Loren laughs as she lays eyes on the mess around my neck. She comes up and fixes it for me.

"You're nervous, aren't you?"

"Do you think mom will talk to me like I'm her son instead of a stranger?"

"I don't know."

"Loren! You're supposed to say: of course she will; you're her son!"

"Yeah, except, I don't know that. She's dealing with things the best she can. All you can do is try to explain things to her. How she responds is not in your control."

"Okay, yoda. Jeez, where did you get all that from?"

"Stoicism. Look it up." She pulls away. "Look at you! You look so handsome!"

"I don't want my sister saying that to me." I shake my head.

Loren laughs and heads for the door. "Relax, Chase. She may not respond how you want her to but one thing is for sure: She'll always be your mom and she'll always love you." She smiles at me.

Surprisingly that does make me feel kind of better.

"Thanks, sis."

"Good luck!" She heads out the room.

I take a deep breath and follow after her.

× × ×

I'm in the car with my mom now and it's painfully quiet. I don't know what to say to her. And I don't think this is the time to come out to her either.

"Today's service is going to be about mistakes and forgiveness. It might teach us a lot." She chuckles.

Is that her way of saying she's sorry? That she understands me and wants me to forgive her?

"Yeah." I peer over at her. She grants me a warm smile.

My mom is never too good at apologizing so this might be the best she can do. I'm kind of happy. I wasn't sure what was in store for me today but it seems only good things.

"I'm excited." I say happily.

"Good. Me too."

We pull up at the large stunning church. 'St. Michaels Church' it says on the sign.

We get out of the car and walk into the building. Mom grabs my hand and it makes me feel at ease. She hasn't gone near in me in weeks. I know I should be embarrassed or whatever but I don't care what other people think. In fact, I'm kind of proud my mom and I are doing better.

We take a seat in one of the pews in the front. Mom says hello to a bunch of fellow church goers she knows.

"Chase! I haven't seen you here in ages!" One of my mom's church friends beams.

"Yeah.. I've been so busy." I chuckle.

"I totally understand. Well, good for you, making some time to spend with the lord." She smiles.

I nod politely. Before we know it, the service begins.

The pastor tells us about mistakes and that they're inevitable to make because we're all broken, imperfect humans and that asking for forgiveness is the most important part. I honestly think it's bullshit. If God knows we make mistakes and God knows we regret it, why should we have to go out of our way to pray about it? Plus, he's the one that made us imperfect in the first place. I sigh and zone out while I wait for the service to end.

I wonder how people in this church would respond if they knew I was gay. I'd probably get kicked out.

"Chase?" Mom says after the service.

"Yeah?"

"Were you paying attention at all? I saw you yawning a few times, that isn't very polite."

"Right. Sorry."

"We came here for you, you know? I would like it if you did your best a bit more. I sure am."

"I am trying. I just don't think this stuff is interesting." I shrug.

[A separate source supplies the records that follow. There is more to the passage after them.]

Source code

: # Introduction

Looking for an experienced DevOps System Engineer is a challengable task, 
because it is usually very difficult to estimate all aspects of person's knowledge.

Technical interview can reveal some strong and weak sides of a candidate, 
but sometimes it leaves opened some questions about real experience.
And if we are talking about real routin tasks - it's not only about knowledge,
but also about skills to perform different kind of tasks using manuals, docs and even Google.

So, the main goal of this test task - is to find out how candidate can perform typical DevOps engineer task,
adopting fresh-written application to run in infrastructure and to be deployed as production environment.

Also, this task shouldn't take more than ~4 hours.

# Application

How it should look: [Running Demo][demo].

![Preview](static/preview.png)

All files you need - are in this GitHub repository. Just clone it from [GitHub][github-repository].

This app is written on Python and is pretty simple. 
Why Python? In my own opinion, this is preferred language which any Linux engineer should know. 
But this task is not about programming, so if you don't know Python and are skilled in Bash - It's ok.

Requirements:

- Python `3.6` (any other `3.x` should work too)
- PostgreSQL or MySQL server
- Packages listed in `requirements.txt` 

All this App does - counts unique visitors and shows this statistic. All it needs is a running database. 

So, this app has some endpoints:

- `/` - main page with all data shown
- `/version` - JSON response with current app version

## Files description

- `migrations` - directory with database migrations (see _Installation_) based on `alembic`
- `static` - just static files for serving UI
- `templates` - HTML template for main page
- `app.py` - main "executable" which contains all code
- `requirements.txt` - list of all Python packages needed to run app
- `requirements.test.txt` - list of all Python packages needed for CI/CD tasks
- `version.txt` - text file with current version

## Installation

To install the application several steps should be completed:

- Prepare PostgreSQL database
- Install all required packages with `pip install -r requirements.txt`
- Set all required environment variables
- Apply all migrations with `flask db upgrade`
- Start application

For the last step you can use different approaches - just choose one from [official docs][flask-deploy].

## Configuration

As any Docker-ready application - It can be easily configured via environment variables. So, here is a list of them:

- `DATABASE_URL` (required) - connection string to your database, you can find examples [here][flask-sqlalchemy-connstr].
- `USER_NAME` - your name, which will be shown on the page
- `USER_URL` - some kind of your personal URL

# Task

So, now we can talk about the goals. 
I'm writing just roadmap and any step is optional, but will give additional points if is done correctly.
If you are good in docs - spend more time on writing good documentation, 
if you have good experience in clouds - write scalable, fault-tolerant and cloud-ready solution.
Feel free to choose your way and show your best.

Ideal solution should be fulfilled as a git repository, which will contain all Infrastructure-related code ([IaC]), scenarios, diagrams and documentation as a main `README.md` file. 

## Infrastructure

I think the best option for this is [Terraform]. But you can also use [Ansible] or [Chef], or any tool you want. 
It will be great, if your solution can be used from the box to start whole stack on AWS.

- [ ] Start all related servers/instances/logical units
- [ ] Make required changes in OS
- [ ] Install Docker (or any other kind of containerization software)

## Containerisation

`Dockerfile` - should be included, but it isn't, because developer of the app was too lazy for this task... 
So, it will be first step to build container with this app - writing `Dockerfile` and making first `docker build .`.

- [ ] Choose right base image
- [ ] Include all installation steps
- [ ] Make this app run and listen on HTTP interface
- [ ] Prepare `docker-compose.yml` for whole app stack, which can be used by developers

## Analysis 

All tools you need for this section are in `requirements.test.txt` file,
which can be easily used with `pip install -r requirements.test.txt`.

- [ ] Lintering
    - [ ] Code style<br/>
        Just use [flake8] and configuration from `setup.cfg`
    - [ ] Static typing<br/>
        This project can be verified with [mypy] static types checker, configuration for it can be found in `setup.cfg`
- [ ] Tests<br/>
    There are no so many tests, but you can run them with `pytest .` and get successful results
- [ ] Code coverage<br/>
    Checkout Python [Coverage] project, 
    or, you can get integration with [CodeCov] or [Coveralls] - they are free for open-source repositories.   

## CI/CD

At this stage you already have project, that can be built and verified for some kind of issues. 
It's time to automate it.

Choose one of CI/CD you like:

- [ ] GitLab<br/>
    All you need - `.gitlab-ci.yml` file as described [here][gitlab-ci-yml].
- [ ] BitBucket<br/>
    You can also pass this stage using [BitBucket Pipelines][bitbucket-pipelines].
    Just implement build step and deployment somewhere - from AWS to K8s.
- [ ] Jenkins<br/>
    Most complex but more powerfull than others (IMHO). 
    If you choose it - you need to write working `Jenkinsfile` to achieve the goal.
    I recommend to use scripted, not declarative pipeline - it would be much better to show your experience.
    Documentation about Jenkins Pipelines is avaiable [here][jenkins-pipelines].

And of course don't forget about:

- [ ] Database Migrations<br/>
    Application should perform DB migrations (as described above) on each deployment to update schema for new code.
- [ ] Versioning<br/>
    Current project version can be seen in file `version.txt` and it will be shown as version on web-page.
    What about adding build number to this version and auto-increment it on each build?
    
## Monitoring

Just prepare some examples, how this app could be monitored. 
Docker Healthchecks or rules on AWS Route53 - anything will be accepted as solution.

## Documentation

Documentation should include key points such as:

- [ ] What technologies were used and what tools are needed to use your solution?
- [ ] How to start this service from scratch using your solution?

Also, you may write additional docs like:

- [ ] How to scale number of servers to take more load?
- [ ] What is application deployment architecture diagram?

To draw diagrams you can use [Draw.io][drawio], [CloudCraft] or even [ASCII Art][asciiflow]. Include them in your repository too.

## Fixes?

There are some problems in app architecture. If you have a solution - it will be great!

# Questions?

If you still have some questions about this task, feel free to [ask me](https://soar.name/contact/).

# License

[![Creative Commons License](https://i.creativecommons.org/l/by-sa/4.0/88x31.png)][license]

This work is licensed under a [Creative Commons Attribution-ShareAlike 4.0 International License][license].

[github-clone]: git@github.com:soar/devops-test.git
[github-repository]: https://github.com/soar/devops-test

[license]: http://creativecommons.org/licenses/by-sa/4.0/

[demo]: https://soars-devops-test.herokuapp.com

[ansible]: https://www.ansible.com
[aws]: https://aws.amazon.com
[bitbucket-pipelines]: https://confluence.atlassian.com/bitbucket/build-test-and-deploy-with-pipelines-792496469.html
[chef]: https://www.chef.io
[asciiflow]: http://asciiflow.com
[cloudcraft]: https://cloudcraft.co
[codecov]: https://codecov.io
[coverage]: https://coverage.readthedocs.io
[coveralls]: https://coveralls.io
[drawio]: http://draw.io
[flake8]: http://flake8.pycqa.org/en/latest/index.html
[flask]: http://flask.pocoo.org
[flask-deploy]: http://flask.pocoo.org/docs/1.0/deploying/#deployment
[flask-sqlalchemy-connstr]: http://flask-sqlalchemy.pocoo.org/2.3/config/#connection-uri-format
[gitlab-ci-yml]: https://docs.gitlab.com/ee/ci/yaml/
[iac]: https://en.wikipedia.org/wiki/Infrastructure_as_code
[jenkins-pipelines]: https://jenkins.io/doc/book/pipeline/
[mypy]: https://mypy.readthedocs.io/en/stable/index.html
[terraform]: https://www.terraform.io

"You don't think it's interesting to learn how to handle your mistakes?" The way she's looking at me.. so disappointed and tired.

"I know how to deal with my mistakes. I apologize to the people I hurt and hope they forgive me."

"What about God?'

"What about God? It's not like he wants me anyway." I mumble the last part.

"Why would you say that?" Mom looks concerned.

"Because.." I take a deep breath.

My mom looks the other way and spots another girl she knows. She's my age. "Oh look! It's Penny! Hey, penny!" She waves.

Soon enough the girl comes in our direction. I vaguely remember her from when I was little. We used to play games quietly during church services when we were kids.

"Hi Mrs. Chambers. Hi Chase!" She smiles.

"Hey." I say awkwardly.

"I was just telling Chase about you." Mom smiles.

She wasn't, but whatever. I guess our conversation doesn't matter. I sigh.

"Oh really?" Penny giggles.

"You know, Chase has been single for a while. I was thinking you two could go out."

"Mom!"

"What? I'm just helping."

"You're not helping! Stop meddling in my life!" I snap.

Penny looks really uncomfortable and my mom looks sort of upset and tired again.

"I really have to go find my parents. It was nice seeing you." Penny smiles politely before walking off.

"What was that? I was trying to find you a nice, respectable girl for once."

"I don't want a nice respectable girl! Don't you get it? I'm.." It's hard to get the words out with my mom's intense eyes on me.

"I don't like girls, mom." I say finally.

My mom closes her eyes and takes a deep breath. She doesn't seem surprised. Just tired.

She doesn't say anything. She just stares down at the floor.

"Did you hear me? I said—"

"Not here." Mom says coldly and she walks out of the room. I follow after her.

We walk to a lunch cafe nearby. After ordering we take a seat outside.

"Chase. I know this year has been hard for you. With what happened with that man and quitting therapy.. But you're not gay, sweetie. You're just growing up and I know that can be confusing—"

"It's not that, mom! I've always liked guys! I never once really wanted to kiss a girl. But with guys it's different. It's right. That's the only reason I went online looking for that stuff anyway. Because I felt like I couldn't find gay guys anywhere else."

"Chase, I knew you felt that way and that's why I took you to this service. To learn from our sins and to try to make them right—"

"What sins?!" I exclaim. People look our way.

Mom closes her eyes again. We get our food but suddenly I'm not hungry.

"I have scheduled an appointment with reverent Dean. He can help you with this problem—"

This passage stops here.